For their first environmental cleanup, the BPA club joined an outside group effort to clean the Starkweather Neighborhood, which was hosted by Sustain Dane with support from local business Ian’s Pizza.
BPA club leaders emphasized that trash washes into lakes, rivers, and other waterways, which would harm the local wildlife and the planet, so people must learn how to recycle properly. La Raza group leaders held similar sentiments, coordinating their Earth Day event at another urban greenspace, Warner Park.
La Raza Treasurer Cole Klapheke said that last year the group several pounds of trash in the waterways of Warner Park, including plastics, scrap metals, loose wiring, fishing line and he even personally found an entire tent buried under the dirt on the park grounds.

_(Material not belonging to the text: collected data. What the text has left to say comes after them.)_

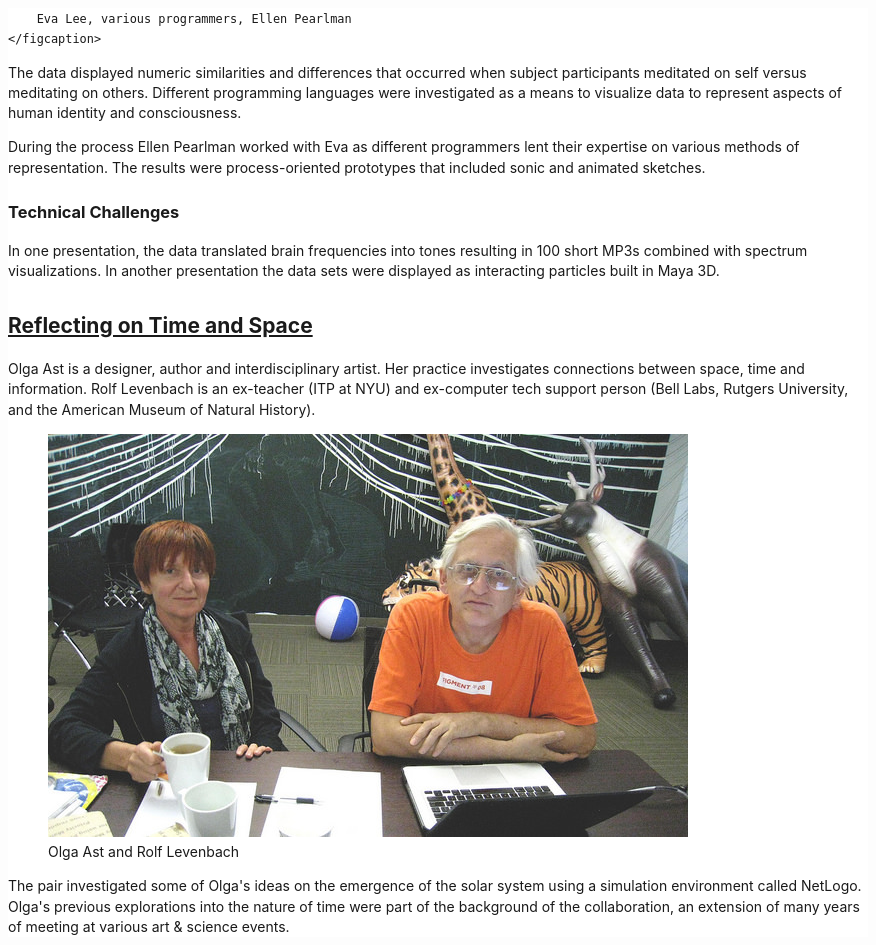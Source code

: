 		Eva Lee, various programmers, Ellen Pearlman
	</figcaption>
</figure>

The data displayed numeric similarities and differences that occurred when subject participants meditated on self versus meditating on others. Different programming languages were investigated as a means to visualize data to represent aspects of human identity and consciousness.

During the process Ellen Pearlman worked with Eva as different programmers lent their expertise on various methods of representation. The results were process-oriented prototypes that included sonic and animated sketches.

<h3>Technical Challenges</h3>

In one presentation, the data translated brain frequencies into tones resulting in 100 short MP3s combined with spectrum visualizations. In another presentation the data sets were displayed as interacting particles built in Maya 3D.

<h2><a href="../reflecting-on-time">Reflecting on Time and Space</a></h2>

Olga Ast is a designer, author and interdisciplinary artist. Her practice investigates connections between space, time and information. Rolf Levenbach is an ex-teacher (ITP at NYU) and ex-computer tech support person (Bell Labs, Rutgers University, and the American Museum of Natural History).

<figure>
	<img src="/images/reports/summer-2014/6.jpg" alt="Olga Ast and Rolf Levenbach" />
	<figcaption>
		Olga Ast and Rolf Levenbach
	</figcaption>
</figure>

The pair investigated some of Olga's ideas on the emergence of the solar system using a simulation environment called NetLogo. Olga's previous explorations into the nature of time were part of the background of the collaboration, an extension of many years of meeting at various art & science events.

“I think Earth Day is a great day to bring awareness to environmental pollution… it’s the most convenient and allowed us to have the excuse to do it, but I truly think we need to have more days where we clean up all the trash everywhere,” Klapheke emphasized.
Overall, he said that La Raza has understood that students are seeking community connections, and so they will build that campus presence through community assistance and taking direct action through events like Hispanic Heritage Month, Dia Internacional de la Mujer Trabajadora and May Day.
The Veterans Club leaders and advisors saw an Earth Day cleanup as a means to connect students with a volunteer service opportunity and address a need to keep the campus grounds clean.
AJ Brown, Vice President of Veterans Club, said that his primary goal is give military connected students visibility, so they can see how they could also get involved in campus programming.
“Our goal was really just to pick up as much trash as possible, and to do it together as a group,” Brown said. “Really we’ve been trying to build up the club and get the word out that military connected students are on campus building community.”
There are approximately over 500 military affiliated students on campus, and Brown stressed the need for veterans to have a space to engage with each other at Madison College.
For all the clubs leading the events, community was a reoccurring theme to unite their members in volunteer service. And that’s ultimately why the Volunteer Center found it necessary to give students the opportunity to get connected with events that protect the environment on Earth Day.
Volunteer Center Special Events Coordinator Nyawer Biel made use of her status as a STEM Academy student to create that collaboration.
“I think volunteering matters because it makes a visible difference around our school, so that people see us and know they can contribute as well,” Biel explained.
Editor’s Note: Kai Brito is the Interim President of Business Professionals of America and coordinated the Earth Day Urban Cleanup Event.